Asia, China, Kun Lun Shan, Jambeyang, Attempt

Publication Year: 2001.

Jambeyang, Attempt. Jambeyang, throne to the Bodhisattva of learning, stands at the head of the Duron Valley. This unclimbed pyramid shares the idyllic valley with two other stand-alone peaks, Xiangre Ri and Chondorjie. Located in the far southwest of Sichuan Province, China, these remote mountains have attracted relatively little Western attention until quite recently.

Fred Beckey had seen pictures of Jambeyang several years ago and had been quietly planning to attempt the mountain ever since. Beckey recruited Canadians Rick and Lisa Clements and Americans Judd Stewart, Wesley Bunch*, and Dabney Eastham. Dabney was the only member of the expedition to have actually traveled to the Duron Valley; this was to be his third trip.

Our party size was reduced by one when Rick was struck by lightning while climbing with Beckey in Banff several weeks before departure (he survived, but suffered bums and brain swelling). Lisa made the trip to the valley, but unfortunately she became ill and had to leave after only several days.

We arrived in the Duron Valley on September 19, hoping that the post-monsoon season would bring the most stable, dry weather conditions. Jambeyang, Xiangre Ri, and Chondorjie are holy to the Buddhist Tibetans who inhabit this region. The Gongah Chonguh Monastery lies low in the valley at the foot of Xiangre Ri. The monks who live here in the cedar and larch forests below the 6000-meter peaks maintain and operate a tourist camp that caters to Chinese tourists who have come for the natural spectacles.
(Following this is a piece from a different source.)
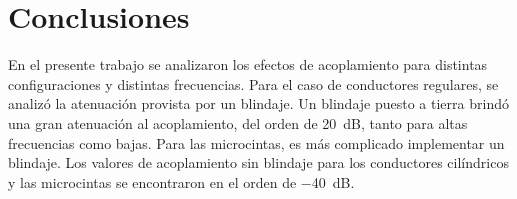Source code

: \section{Conclusiones}%
\label{sec:conclusiones}

En el presente trabajo se analizaron los efectos de acoplamiento para distintas configuraciones y distintas frecuencias. Para el caso de conductores regulares, se analizó la atenuación provista por un blindaje. Un blindaje puesto a tierra brindó una gran atenuación al acoplamiento, del orden de \SI{20}{\dB}, tanto para altas frecuencias como bajas. Para las microcintas, es más complicado implementar un blindaje. Los valores de acoplamiento sin blindaje para los conductores cilíndricos y las microcintas se encontraron en el orden de \SI{-40}{\dB}.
The tourist operation was begun within the last two years; it will dramatically change the character of this beautiful place.

Unfortunately, our visit corresponded with a major national ten-day holiday. By the time the hundreds of tourists left the valley, the meadows and streams were littered with discarded cigarette packs and wads of dirty toilet paper. More seriously for us, the tourist stream had created a new economy in the area. Local officials almost made our trip impossible when they demanded outrageous fees for camping in their valley. Even though we had official permits and permission from the Chinese Mountaineering Association in Beijing, local authorities enjoy a degree of autonomy simply due to the vastness of China and the time and energy required to travel the great distances. Our official permits were useless rubbish here; Beijing was too far away to have any meaningful authority in this remote nook of the world. Only our excellent guides and their contacts saved the trip.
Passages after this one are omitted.